* [Problem statement]: Once you have read the data below, please repeat all of it exactly.

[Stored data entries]
################

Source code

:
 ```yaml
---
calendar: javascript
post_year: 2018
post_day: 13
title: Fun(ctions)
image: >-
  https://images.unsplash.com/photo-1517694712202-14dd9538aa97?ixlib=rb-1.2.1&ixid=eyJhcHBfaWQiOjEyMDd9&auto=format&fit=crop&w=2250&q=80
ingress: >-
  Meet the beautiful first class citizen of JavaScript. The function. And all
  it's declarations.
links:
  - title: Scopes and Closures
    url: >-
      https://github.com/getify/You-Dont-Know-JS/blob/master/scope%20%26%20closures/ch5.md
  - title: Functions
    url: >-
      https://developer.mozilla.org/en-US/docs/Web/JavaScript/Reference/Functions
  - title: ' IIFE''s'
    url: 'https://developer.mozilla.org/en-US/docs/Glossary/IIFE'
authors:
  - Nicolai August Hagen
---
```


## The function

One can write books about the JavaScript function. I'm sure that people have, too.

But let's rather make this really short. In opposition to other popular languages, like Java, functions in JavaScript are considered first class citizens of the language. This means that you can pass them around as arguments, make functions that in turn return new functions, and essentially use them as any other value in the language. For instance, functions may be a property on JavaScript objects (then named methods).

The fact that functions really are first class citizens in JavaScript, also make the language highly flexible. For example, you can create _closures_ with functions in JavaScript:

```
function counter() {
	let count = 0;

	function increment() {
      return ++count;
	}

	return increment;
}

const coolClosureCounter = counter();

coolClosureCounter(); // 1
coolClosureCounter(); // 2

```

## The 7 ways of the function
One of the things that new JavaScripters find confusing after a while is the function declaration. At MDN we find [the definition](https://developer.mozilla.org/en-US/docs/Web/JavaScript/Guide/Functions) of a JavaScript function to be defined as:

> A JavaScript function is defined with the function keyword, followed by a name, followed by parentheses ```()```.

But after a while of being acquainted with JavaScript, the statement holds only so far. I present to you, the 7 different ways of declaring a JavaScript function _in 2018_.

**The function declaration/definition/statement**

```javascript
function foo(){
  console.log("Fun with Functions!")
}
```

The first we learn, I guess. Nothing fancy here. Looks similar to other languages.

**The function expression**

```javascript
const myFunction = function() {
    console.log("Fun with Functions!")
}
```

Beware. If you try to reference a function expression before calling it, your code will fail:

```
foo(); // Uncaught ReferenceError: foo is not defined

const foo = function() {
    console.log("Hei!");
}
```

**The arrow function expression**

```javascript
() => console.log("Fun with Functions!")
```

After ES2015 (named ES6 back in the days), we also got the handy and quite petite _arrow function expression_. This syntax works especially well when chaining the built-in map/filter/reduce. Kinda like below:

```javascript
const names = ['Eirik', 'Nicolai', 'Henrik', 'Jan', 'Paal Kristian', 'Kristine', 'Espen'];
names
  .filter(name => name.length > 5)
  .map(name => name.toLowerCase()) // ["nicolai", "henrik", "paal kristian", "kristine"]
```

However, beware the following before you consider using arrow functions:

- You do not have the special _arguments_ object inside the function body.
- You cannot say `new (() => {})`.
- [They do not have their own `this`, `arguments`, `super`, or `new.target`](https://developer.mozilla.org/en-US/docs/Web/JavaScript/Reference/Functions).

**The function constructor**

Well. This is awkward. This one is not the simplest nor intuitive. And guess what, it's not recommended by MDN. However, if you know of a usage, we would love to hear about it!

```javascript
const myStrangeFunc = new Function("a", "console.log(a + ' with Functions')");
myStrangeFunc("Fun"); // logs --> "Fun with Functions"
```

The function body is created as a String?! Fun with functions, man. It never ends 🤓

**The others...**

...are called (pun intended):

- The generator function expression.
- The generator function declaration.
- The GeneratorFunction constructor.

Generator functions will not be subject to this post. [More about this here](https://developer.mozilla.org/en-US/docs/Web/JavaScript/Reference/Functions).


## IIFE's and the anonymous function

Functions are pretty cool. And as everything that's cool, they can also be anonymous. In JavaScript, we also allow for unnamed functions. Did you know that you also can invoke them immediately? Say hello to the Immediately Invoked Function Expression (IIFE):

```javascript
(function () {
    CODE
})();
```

################

* [Task output]:
Source code

:
 ```yaml
---
calendar: javascript
post_year: 2018
post_day: 13
title: Fun(ctions)
image: >-
  https://images.unsplash.com/photo-1517694712202-14dd9538aa97?ixlib=rb-1.2.1&ixid=eyJhcHBfaWQiOjEyMDd9&auto=format&fit=crop&w=2250&q=80
ingress: >-
  Meet the beautiful first class citizen of JavaScript. The function. And all
  it's declarations.
links:
  - title: Scopes and Closures
    url: >-
      https://github.com/getify/You-Dont-Know-JS/blob/master/scope%20%26%20closures/ch5.md
  - title: Functions
    url: >-
      https://developer.mozilla.org/en-US/docs/Web/JavaScript/Reference/Functions
  - title: ' IIFE''s'
    url: 'https://developer.mozilla.org/en-US/docs/Glossary/IIFE'
authors:
  - Nicolai August Hagen
---
```


## The function

One can write books about the JavaScript function. I'm sure that people have, too.

But let's rather make this really short. In opposition to other popular languages, like Java, functions in JavaScript are considered first class citizens of the language. This means that you can pass them around as arguments, make functions that in turn return new functions, and essentially use them as any other value in the language. For instance, functions may be a property on JavaScript objects (then named methods).

The fact that functions really are first class citizens in JavaScript, also make the language highly flexible. For example, you can create _closures_ with functions in JavaScript:

```
function counter() {
	let count = 0;

	function increment() {
      return ++count;
	}

	return increment;
}

const coolClosureCounter = counter();

coolClosureCounter(); // 1
coolClosureCounter(); // 2

```

## The 7 ways of the function
One of the things that new JavaScripters find confusing after a while is the function declaration. At MDN we find [the definition](https://developer.mozilla.org/en-US/docs/Web/JavaScript/Guide/Functions) of a JavaScript function to be defined as:

> A JavaScript function is defined with the function keyword, followed by a name, followed by parentheses ```()```.

But after a while of being acquainted with JavaScript, the statement holds only so far. I present to you, the 7 different ways of declaring a JavaScript function _in 2018_.

**The function declaration/definition/statement**

```javascript
function foo(){
  console.log("Fun with Functions!")
}
```

The first we learn, I guess. Nothing fancy here. Looks similar to other languages.

**The function expression**

```javascript
const myFunction = function() {
    console.log("Fun with Functions!")
}
```

Beware. If you try to reference a function expression before calling it, your code will fail:

```
foo(); // Uncaught ReferenceError: foo is not defined

const foo = function() {
    console.log("Hei!");
}
```

**The arrow function expression**

```javascript
() => console.log("Fun with Functions!")
```

After ES2015 (named ES6 back in the days), we also got the handy and quite petite _arrow function expression_. This syntax works especially well when chaining the built-in map/filter/reduce. Kinda like below:

```javascript
const names = ['Eirik', 'Nicolai', 'Henrik', 'Jan', 'Paal Kristian', 'Kristine', 'Espen'];
names
  .filter(name => name.length > 5)
  .map(name => name.toLowerCase()) // ["nicolai", "henrik", "paal kristian", "kristine"]
```

However, beware the following before you consider using arrow functions:

- You do not have the special _arguments_ object inside the function body.
- You cannot say `new (() => {})`.
- [They do not have their own `this`, `arguments`, `super`, or `new.target`](https://developer.mozilla.org/en-US/docs/Web/JavaScript/Reference/Functions).

**The function constructor**

Well. This is awkward. This one is not the simplest nor intuitive. And guess what, it's not recommended by MDN. However, if you know of a usage, we would love to hear about it!

```javascript
const myStrangeFunc = new Function("a", "console.log(a + ' with Functions')");
myStrangeFunc("Fun"); // logs --> "Fun with Functions"
```

The function body is created as a String?! Fun with functions, man. It never ends 🤓

**The others...**

...are called (pun intended):

- The generator function expression.
- The generator function declaration.
- The GeneratorFunction constructor.

Generator functions will not be subject to this post. [More about this here](https://developer.mozilla.org/en-US/docs/Web/JavaScript/Reference/Functions).


## IIFE's and the anonymous function

Functions are pretty cool. And as everything that's cool, they can also be anonymous. In JavaScript, we also allow for unnamed functions. Did you know that you also can invoke them immediately? Say hello to the Immediately Invoked Function Expression (IIFE):

```javascript
(function () {
    CODE
})();
```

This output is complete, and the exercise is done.